Former Housing Secretary Henry Cisneros and several other leading Latino experts met at the Center for American Progress Monday to discuss Latinos’ role in shaping America’s future. Panelists such as Sarita Brown of Excelencia in Education and Janet Murguia of NCLR joined Cisneros in affirming that without vast improvements to the Latino community’s economic and educational status, the United States will not advance as a global competitor in the future.
According to the Census Bureau, the U.S. Latino population will reach 63 million by 2050 making Latinos 25% of the overall U.S. population. Cisneros also asserts that the Latino community is vital to U.S. economic success due to their larger size and younger age median compared to that of the retiring Baby Boomer generation.
While the conservative right, like former RNC Chair Jim Nicholson, continues to urge the Republican Party to reach out to Latinos, Cisneros asks not how Americans will accept Latinos as citizens, but how Latinos will accept their role as American citizens. Cisneros and others emphasized the need to equip the Latino population with the opportunities and tools they need to succeed. Cisneros posed the question:
“Is America going to be populated by a population that is large but poor, undereducated, underproductive, alienated in due course for lack of opportunity?” he asked. “Or is it a going to be populated by a community that is large but has infused with the education and skills so that it is one of the contributors to the energy, the creativity the productivity of this country going forward?”

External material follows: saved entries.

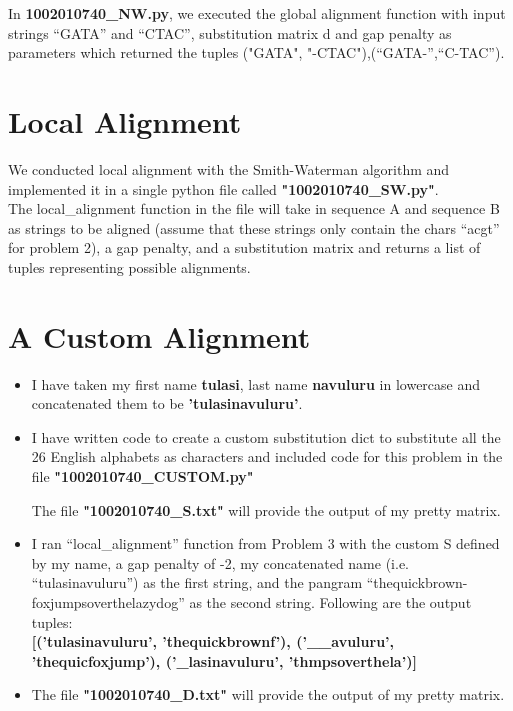 \documentclass{article}
\begin{document}
In \textbf{1002010740\_NW.py}, we executed the global alignment function with input strings “GATA”
and “CTAC”, substitution matrix d and gap penalty as parameters which returned the tuples ("GATA", "-CTAC"),(“GATA-”,“C-TAC”).

\section{Local Alignment}

We conducted local alignment with the Smith-Waterman algorithm and implemented it in a single python file called \textbf{"1002010740\_SW.py"}.
\\

The local\_alignment function in the file will take in
sequence A and sequence B as strings to be aligned (assume that these
strings only contain the chars “acgt” for problem 2), a gap penalty, and a
substitution matrix and returns a list of tuples representing possible
alignments.

\section{A Custom Alignment}
\begin{itemize}
  \item I have taken my first name \textbf{tulasi}, last name \textbf{navuluru} in lowercase and concatenated them to be \textbf{'tulasinavuluru'}.
  \item I have written code to create a custom substitution dict to substitute all the 26 English alphabets as characters and included code for this problem in the file \textbf{"1002010740\_CUSTOM.py"}
  
  The file \textbf{"1002010740\_S.txt"} will provide the output of my pretty matrix.
  
  \item I ran “local\_alignment” function from Problem 3 with the custom S defined by my name, a gap penalty of -2, my concatenated name (i.e. “tulasinavuluru”) as the first string, and the pangram “thequickbrown- foxjumpsoverthelazydog” as the second string. Following are the output tuples:
  \\
  \textbf{[('tulasinavuluru', 'thequickbrownf'), ('\_\_avuluru', 'thequicfoxjump'), ('\_lasinavuluru', 'thmpsoverthela')]}
  
  \item The file \textbf{"1002010740\_D.txt"} will provide the output of my pretty matrix. 
\end{itemize}
\end{document}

Like it or not, Latinos are here to stay. The reality is that Latinos currently make up 15% of our population and will make up one quarter of the population by 2050. Isn’t it about time we start focusing on integration programs and comprehensive reform rather than divisive rhetoric? As Ali Noorani of the National Immigration Forum eloquently states:
Now it is up to people of conscience to hold our elected representatives accountable and demand immigration reform that benefits the American people, America’s economic and homeland security, and moves us towards a new era of recognizing that immigration is not a source of weakness for America, it is a sign of our strength.